Last Friday I was finally fed up with the pile of trash bags lying on top of one of the steel containers under the underpass where our bikes are, in use by a nearby restaurant. I called the number on the containers and got a very nice apologetic woman, who said they’d had lots of trouble with that restaurant already, but she’d push it a little higher on the priority list. She also said that I should report it to the town authority.
That would have been my next move anyway, so I used the Form From Hell — I’ll have to remember to use Opera next time I need the form, because Firefox keeps the column where the input textareas are so narrow that it won’t take a longish word like “vuilniscontainer” without horizontal scrolling.

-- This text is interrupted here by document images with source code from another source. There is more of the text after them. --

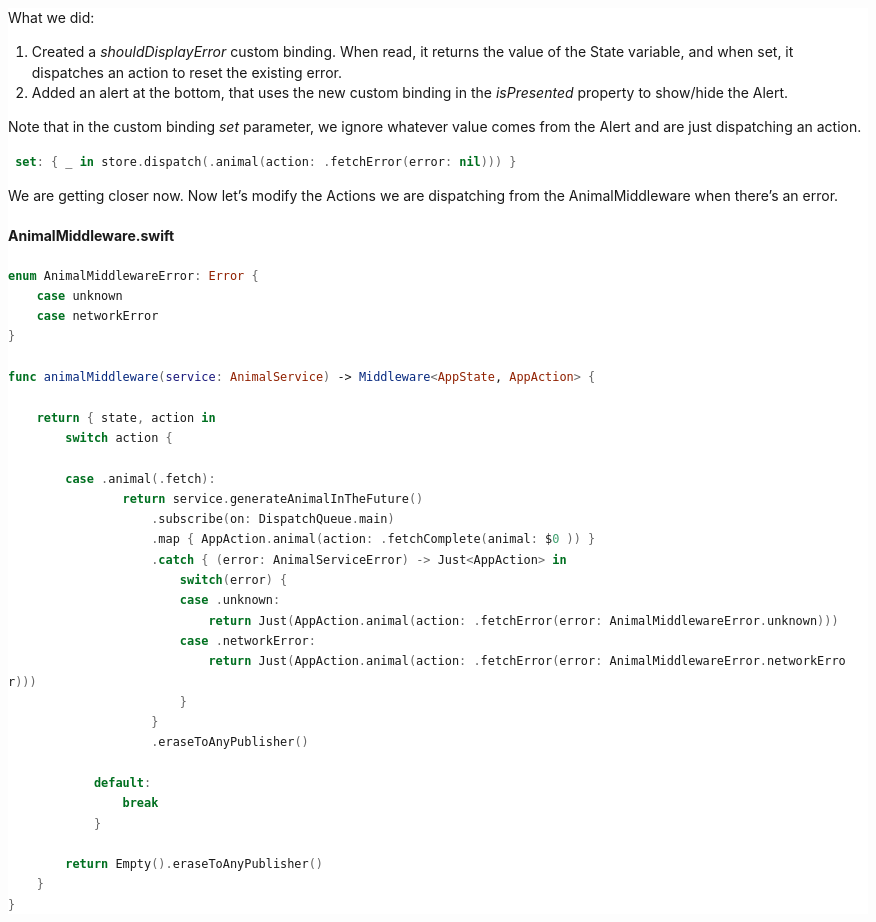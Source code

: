 What we did:

1. Created a *shouldDisplayError* custom binding.  When read, it returns the value of the State variable, and when set, it dispatches an action to reset the existing error.
2. Added an alert at the bottom, that uses the new custom binding in the *isPresented* property to show/hide the Alert.

Note that in the custom binding *set* parameter, we ignore whatever value comes from the Alert and are just dispatching an action.

``` swift
 set: { _ in store.dispatch(.animal(action: .fetchError(error: nil))) }
```

We are getting closer now.  Now let’s modify the Actions we are dispatching from the AnimalMiddleware when there’s an error.

#### AnimalMiddleware.swift
``` swift
enum AnimalMiddlewareError: Error {
    case unknown
    case networkError
}

func animalMiddleware(service: AnimalService) -> Middleware<AppState, AppAction> {

    return { state, action in
        switch action {

        case .animal(.fetch):
                return service.generateAnimalInTheFuture()
                    .subscribe(on: DispatchQueue.main)
                    .map { AppAction.animal(action: .fetchComplete(animal: $0 )) }
                    .catch { (error: AnimalServiceError) -> Just<AppAction> in
                        switch(error) {
                        case .unknown:
                            return Just(AppAction.animal(action: .fetchError(error: AnimalMiddlewareError.unknown)))
                        case .networkError:
                            return Just(AppAction.animal(action: .fetchError(error: AnimalMiddlewareError.networkError)))
                        }
                    }
                    .eraseToAnyPublisher()

            default:
                break
            }

        return Empty().eraseToAnyPublisher()
    }
}
```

I did what I always find myself doing: answered “No” to “Do you want to report anonymously” and then hurriedly did “Er, yes” because even though they are the town authority, I don’t want to give them my civil service number (and so fully identify myself with my official first and last name). I’d be willing to tell them my e-mail address, and even name and street address, but my name in daily use is completely different from the one on official records and I don’t want either to give the impression that I’m using a false name, or to be called by the name I never use. One is awkward, the other confusing. And why the bleep do they need me to be fully identified just in order to send me e-mail?

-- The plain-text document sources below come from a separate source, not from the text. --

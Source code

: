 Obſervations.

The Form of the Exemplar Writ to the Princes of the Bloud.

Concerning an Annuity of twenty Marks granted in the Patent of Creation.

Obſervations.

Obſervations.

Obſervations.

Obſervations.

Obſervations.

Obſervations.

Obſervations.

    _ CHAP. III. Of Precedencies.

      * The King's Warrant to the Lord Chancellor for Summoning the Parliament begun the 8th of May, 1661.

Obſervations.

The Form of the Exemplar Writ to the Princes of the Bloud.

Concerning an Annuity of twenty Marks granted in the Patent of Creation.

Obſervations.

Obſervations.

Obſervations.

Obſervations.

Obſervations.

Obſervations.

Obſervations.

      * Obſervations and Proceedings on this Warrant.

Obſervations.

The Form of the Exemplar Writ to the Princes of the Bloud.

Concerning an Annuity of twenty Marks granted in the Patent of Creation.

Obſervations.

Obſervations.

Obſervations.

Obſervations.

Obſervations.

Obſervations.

While I was at it, I also reported that the underground trash compactor was broken. I get the idea that it’s broken more often than not, but it does make sense to tell someone when it is because that usually gets it fixed within a day. Not so when reporting on a Friday, of course; we had a reeking bag in the hallway until today, Monday.
So today when I went shopping there was a man in a little town-authority car next to the underground compactor. I asked him “has it been fixed?” and he said no, he was calling the company that should have been there already to fix it. But he could tell me that our compactor was paired with another one, and where that was (about 300 meters along the street), so that we could use that one when ours was broken and vice versa. Well, good news, only I didn’t have the pass with me because the weather was too warm to wear a coat to have it in the pocket of. We talked a bit more about the underground compactors in general, and about people too lazy or careless to take their bag home if it didn’t work in particular, and he told me that the most common cause of the compactor not working was people cramming too big a bag in so it got stuck in the chute.
Then the reason that I’d got off my bike to speak to the man in the first place occurred to me again. “Can you do anything about the trash bags under the underpass?” I asked, because the apologetic woman’s company had apparently emptied the containers but left the bags where they were, or rather, on the ground where the now-empty container had been. They were stinking, and I’d already seen a rat scurry away early in the morning, and when I told that to the man he agreed that something would have to be done but he couldn’t do it right now, he’d have to have a mandate from the town authority first because then his hours would be paid. Fair enough. “I’ve already reported it,” I said, “but they haven’t done anything yet.” Then he called his superior, and the superior promised to call the Environment Police (the people who go through trash bags to find something with an address on; according to the man in the car they always find something. I think they’d have a hard time with ours, but perhaps the kind of people who leave trash just anywhere aren’t the kind of people who put all their paper in the paper recycling).
“Have you tried speaking to the restaurant directly?” he asked, so I said that I’d like to live in this neighbourhood peacefully for another twenty years, thank you very much.
Then I went shopping, and after that I took the trash bag from the hallway to try out the backup compactor, but it didn’t open, it just said “beep beep” at me. Neither did two other nearby compactors that I tried for good measure. But when I passed our own compactor again on the way home there was a repairman fixing it!
It wasn’t in working order yet, but I could throw my bag in anyway. Then the repairman wanted to borrow my pass to see if it worked (it didn’t; it said “beep beep” like all the other compactors where my pass wasn’t registered). He didn’t need it any more after that because he had a master pass to make it say “beep beep” with, so I went home and put my bike under the overpass.
And, sure enough, the dozen bags of trash were gone.